Valls en Polynésie : pas encore de dates précises
Concernant un déplacement de Manuel Valls en Polynésie, les équipes du Ministère visent toujours la fenêtre estivale, comme l’avait précisé le locataire de la rue Oudinot devant la commission d’enquête sur les conséquences des essais nucléaires. Aucune date précise n’est toutefois avancée, le calendrier parlementaire étant pour l’heure chargé, entre les lois Mayotte (programme et organique), le projet de loi contre la vie chère que le ministre doit proposer ou encore, les niches parlementaires des groupes de l’Assemblée qui pourraient, pour certaines, concerner les Outre-mer.
Au-delà des rendez-vous ministériels, Moetai Brotherson a reçu, jeudi matin, les premiers éléments d’une étude de routes commandée par la compagnie internationale Air Tahiti Nui, à la demande de son gouvernement. Si pour l’heure le président polynésien, chargé des transports internationaux, se garde d’en dire davantage, il salue les « bonnes indications » fournies par le cabinet de conseil Arthur D. Little. « J'attends beaucoup de cette étude puisqu'ensuite, on la confrontera aux perspectives, à la fois en termes de développement touristique, mais aussi en termes de développement de l'aérien chez nous », a-t-il expliqué, précisant que de nouvelles routes impliquent aussi une flotte et un budget adaptés.
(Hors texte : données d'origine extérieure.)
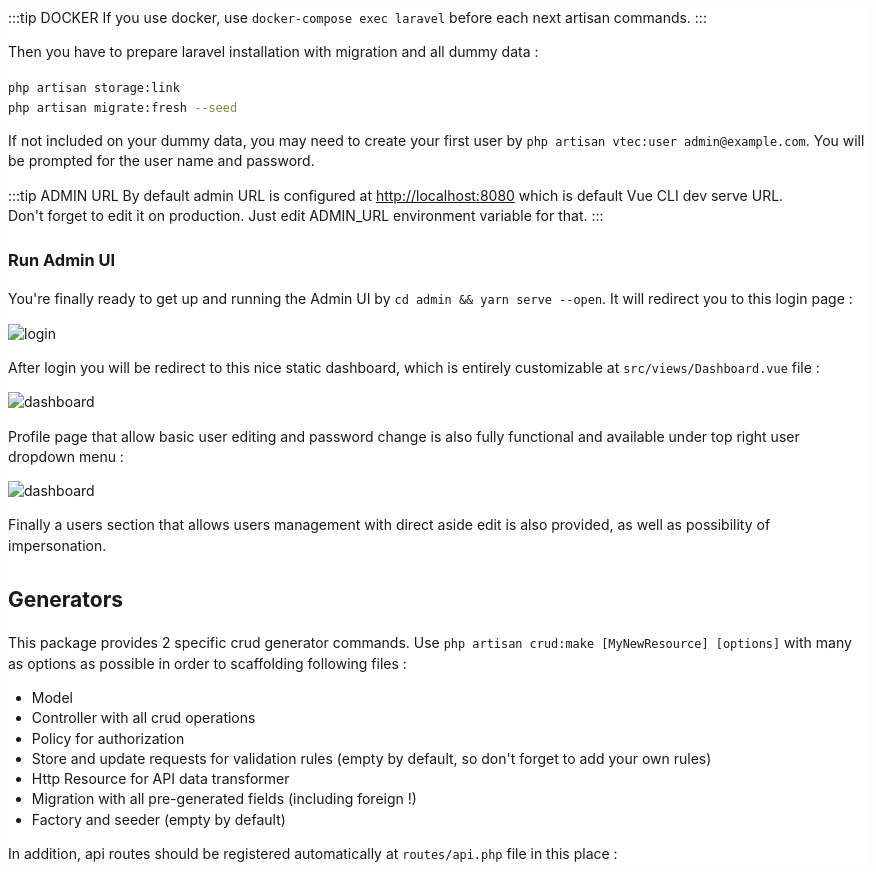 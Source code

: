 :::tip DOCKER
If you use docker, use `docker-compose exec laravel` before each next artisan commands.
:::

Then you have to prepare laravel installation with migration and all dummy data :

```bash
php artisan storage:link
php artisan migrate:fresh --seed
```

If not included on your dummy data, you may need to create your first user by `php artisan vtec:user admin@example.com`. You will be prompted for the user name and password.

:::tip ADMIN URL
By default admin URL is configured at [http://localhost:8080](http://localhost:8080) which is default Vue CLI dev serve URL.  
Don't forget to edit it on production. Just edit ADMIN_URL environment variable for that.
:::

### Run Admin UI
  
You're finally ready to get up and running the Admin UI by `cd admin && yarn serve --open`. It will redirect you to this login page :

![login](/assets/laravel/login.jpg)

After login you will be redirect to this nice static dashboard, which is entirely customizable at `src/views/Dashboard.vue` file :

![dashboard](/assets/laravel/dashboard.png)

Profile page that allow basic user editing and password change is also fully functional and available under top right user dropdown menu :

![dashboard](/assets/laravel/profile.png)

Finally a users section that allows users management with direct aside edit is also provided, as well as possibility of impersonation.

## Generators

This package provides 2 specific crud generator commands. Use `php artisan crud:make [MyNewResource] [options]` with many as options as possible in order to scaffolding following files :

* Model
* Controller with all crud operations
* Policy for authorization
* Store and update requests for validation rules (empty by default, so don't forget to add your own rules)
* Http Resource for API data transformer
* Migration with all pre-generated fields (including foreign !)
* Factory and seeder (empty by default)

In addition, api routes should be registered automatically at `routes/api.php` file in this place :
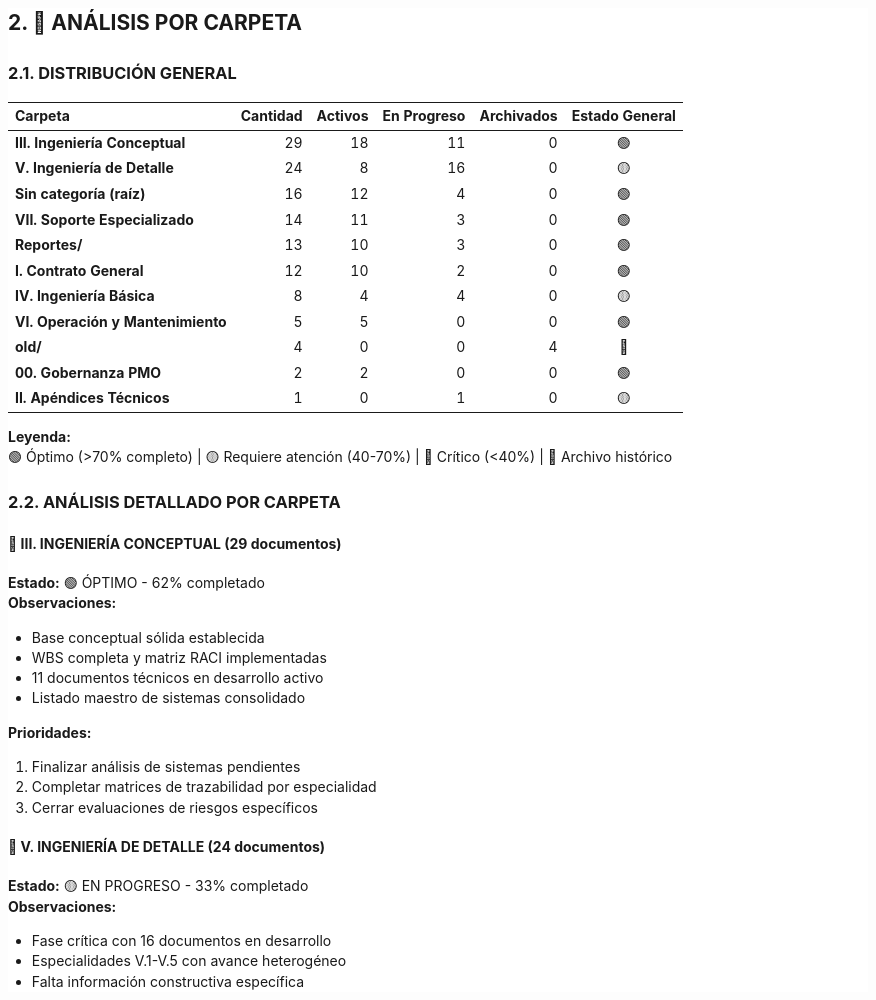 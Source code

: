 
## 2. 📂 ANÁLISIS POR CARPETA

### 2.1. DISTRIBUCIÓN GENERAL

| Carpeta | Cantidad | Activos | En Progreso | Archivados | Estado General |
|:---|---:|---:|---:|---:|:---:|
| **III. Ingeniería Conceptual** | 29 | 18 | 11 | 0 | 🟢 |
| **V. Ingeniería de Detalle** | 24 | 8 | 16 | 0 | 🟡 |
| **Sin categoría (raíz)** | 16 | 12 | 4 | 0 | 🟢 |
| **VII. Soporte Especializado** | 14 | 11 | 3 | 0 | 🟢 |
| **Reportes/** | 13 | 10 | 3 | 0 | 🟢 |
| **I. Contrato General** | 12 | 10 | 2 | 0 | 🟢 |
| **IV. Ingeniería Básica** | 8 | 4 | 4 | 0 | 🟡 |
| **VI. Operación y Mantenimiento** | 5 | 5 | 0 | 0 | 🟢 |
| **old/** | 4 | 0 | 0 | 4 | 🔵 |
| **00. Gobernanza PMO** | 2 | 2 | 0 | 0 | 🟢 |
| **II. Apéndices Técnicos** | 1 | 0 | 1 | 0 | 🟡 |

**Leyenda:**  
🟢 Óptimo (>70% completo) | 🟡 Requiere atención (40-70%) | 🔴 Crítico (<40%) | 🔵 Archivo histórico

### 2.2. ANÁLISIS DETALLADO POR CARPETA

#### 📁 **III. INGENIERÍA CONCEPTUAL** (29 documentos)
**Estado:** 🟢 ÓPTIMO - 62% completado  
**Observaciones:**
- Base conceptual sólida establecida
- WBS completa y matriz RACI implementadas
- 11 documentos técnicos en desarrollo activo
- Listado maestro de sistemas consolidado

**Prioridades:**
1. Finalizar análisis de sistemas pendientes
2. Completar matrices de trazabilidad por especialidad
3. Cerrar evaluaciones de riesgos específicos

#### 📁 **V. INGENIERÍA DE DETALLE** (24 documentos)
**Estado:** 🟡 EN PROGRESO - 33% completado  
**Observaciones:**
- Fase crítica con 16 documentos en desarrollo
- Especialidades V.1-V.5 con avance heterogéneo
- Falta información constructiva específica
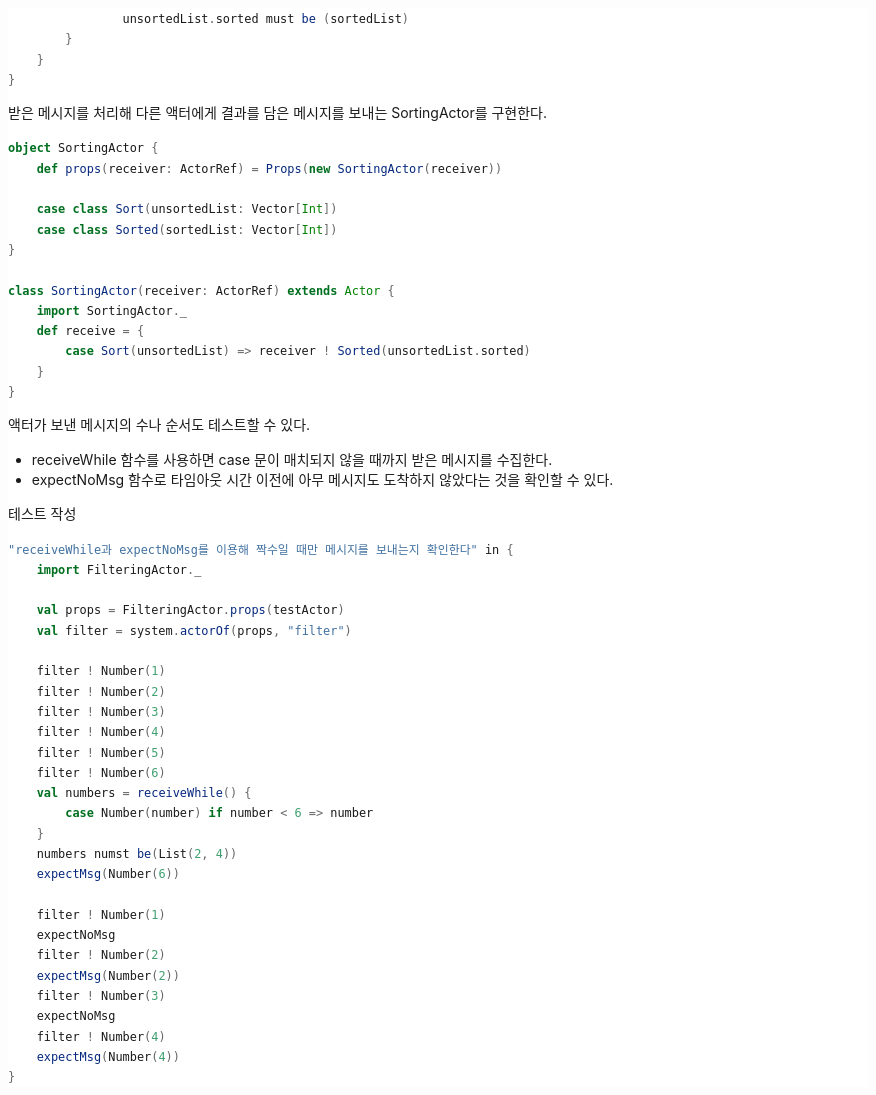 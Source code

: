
 ```scala
                unsortedList.sorted must be (sortedList)
        }
    }
}
```

받은 메시지를 처리해 다른 액터에게 결과를 담은 메시지를 보내는 SortingActor를 구현한다.

```scala
object SortingActor {
    def props(receiver: ActorRef) = Props(new SortingActor(receiver))

    case class Sort(unsortedList: Vector[Int])
    case class Sorted(sortedList: Vector[Int])
}

class SortingActor(receiver: ActorRef) extends Actor {
    import SortingActor._
    def receive = {
        case Sort(unsortedList) => receiver ! Sorted(unsortedList.sorted)
    }
}
```

액터가 보낸 메시지의 수나 순서도 테스트할 수 있다.
* receiveWhile 함수를 사용하면 case 문이 매치되지 않을 때까지 받은 메시지를 수집한다.
* expectNoMsg 함수로 타임아웃 시간 이전에 아무 메시지도 도착하지 않았다는 것을 확인할 수 있다.

테스트 작성

```scala
"receiveWhile과 expectNoMsg를 이용해 짝수일 때만 메시지를 보내는지 확인한다" in {
    import FilteringActor._

    val props = FilteringActor.props(testActor)
    val filter = system.actorOf(props, "filter")

    filter ! Number(1)
    filter ! Number(2)
    filter ! Number(3)
    filter ! Number(4)
    filter ! Number(5)
    filter ! Number(6)
    val numbers = receiveWhile() {
        case Number(number) if number < 6 => number
    }
    numbers numst be(List(2, 4))
    expectMsg(Number(6))

    filter ! Number(1)
    expectNoMsg
    filter ! Number(2)
    expectMsg(Number(2))
    filter ! Number(3)
    expectNoMsg
    filter ! Number(4)
    expectMsg(Number(4))
}
```
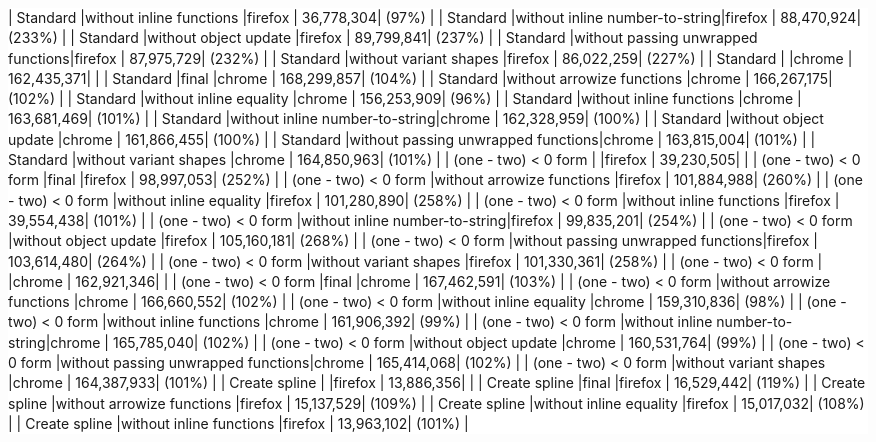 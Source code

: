 | Standard                                |without inline functions      |firefox   |    36,778,304|   (97%) |
| Standard                                |without inline number-to-string|firefox   |    88,470,924|  (233%) |
| Standard                                |without object update         |firefox   |    89,799,841|  (237%) |
| Standard                                |without passing unwrapped functions|firefox   |    87,975,729|  (232%) |
| Standard                                |without variant shapes        |firefox   |    86,022,259|  (227%) |
| Standard                                |                              |chrome    |   162,435,371|         |
| Standard                                |final                         |chrome    |   168,299,857|  (104%) |
| Standard                                |without arrowize functions    |chrome    |   166,267,175|  (102%) |
| Standard                                |without inline equality       |chrome    |   156,253,909|   (96%) |
| Standard                                |without inline functions      |chrome    |   163,681,469|  (101%) |
| Standard                                |without inline number-to-string|chrome    |   162,328,959|  (100%) |
| Standard                                |without object update         |chrome    |   161,866,455|  (100%) |
| Standard                                |without passing unwrapped functions|chrome    |   163,815,004|  (101%) |
| Standard                                |without variant shapes        |chrome    |   164,850,963|  (101%) |
| (one - two) < 0 form                    |                              |firefox   |    39,230,505|         |
| (one - two) < 0 form                    |final                         |firefox   |    98,997,053|  (252%) |
| (one - two) < 0 form                    |without arrowize functions    |firefox   |   101,884,988|  (260%) |
| (one - two) < 0 form                    |without inline equality       |firefox   |   101,280,890|  (258%) |
| (one - two) < 0 form                    |without inline functions      |firefox   |    39,554,438|  (101%) |
| (one - two) < 0 form                    |without inline number-to-string|firefox   |    99,835,201|  (254%) |
| (one - two) < 0 form                    |without object update         |firefox   |   105,160,181|  (268%) |
| (one - two) < 0 form                    |without passing unwrapped functions|firefox   |   103,614,480|  (264%) |
| (one - two) < 0 form                    |without variant shapes        |firefox   |   101,330,361|  (258%) |
| (one - two) < 0 form                    |                              |chrome    |   162,921,346|         |
| (one - two) < 0 form                    |final                         |chrome    |   167,462,591|  (103%) |
| (one - two) < 0 form                    |without arrowize functions    |chrome    |   166,660,552|  (102%) |
| (one - two) < 0 form                    |without inline equality       |chrome    |   159,310,836|   (98%) |
| (one - two) < 0 form                    |without inline functions      |chrome    |   161,906,392|   (99%) |
| (one - two) < 0 form                    |without inline number-to-string|chrome    |   165,785,040|  (102%) |
| (one - two) < 0 form                    |without object update         |chrome    |   160,531,764|   (99%) |
| (one - two) < 0 form                    |without passing unwrapped functions|chrome    |   165,414,068|  (102%) |
| (one - two) < 0 form                    |without variant shapes        |chrome    |   164,387,933|  (101%) |
| Create spline                           |                              |firefox   |    13,886,356|         |
| Create spline                           |final                         |firefox   |    16,529,442|  (119%) |
| Create spline                           |without arrowize functions    |firefox   |    15,137,529|  (109%) |
| Create spline                           |without inline equality       |firefox   |    15,017,032|  (108%) |
| Create spline                           |without inline functions      |firefox   |    13,963,102|  (101%) |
Le gouvernement de la Polynésie doit aussi « entrer dans des discussions sur l'aérien domestique », « terminaison de l'aérien international pour le tourisme », notamment « dans les discussions de renégociation de la Délégation de Service Public (DSP) et sur la négociation générale sur le trafic aérien domestique. C'est le moment de se poser, examiner la situation et définir les bonnes stratégies ». Cette DSP, qui permet de maintenir un cordon ombilical entre Tahiti et les îles peu peuplées et peu touristiques, est assurée par la compagnie historique Air Tahiti, qui, en plus de l’expérience, dispose d’une flotte d’une dizaine d'avions.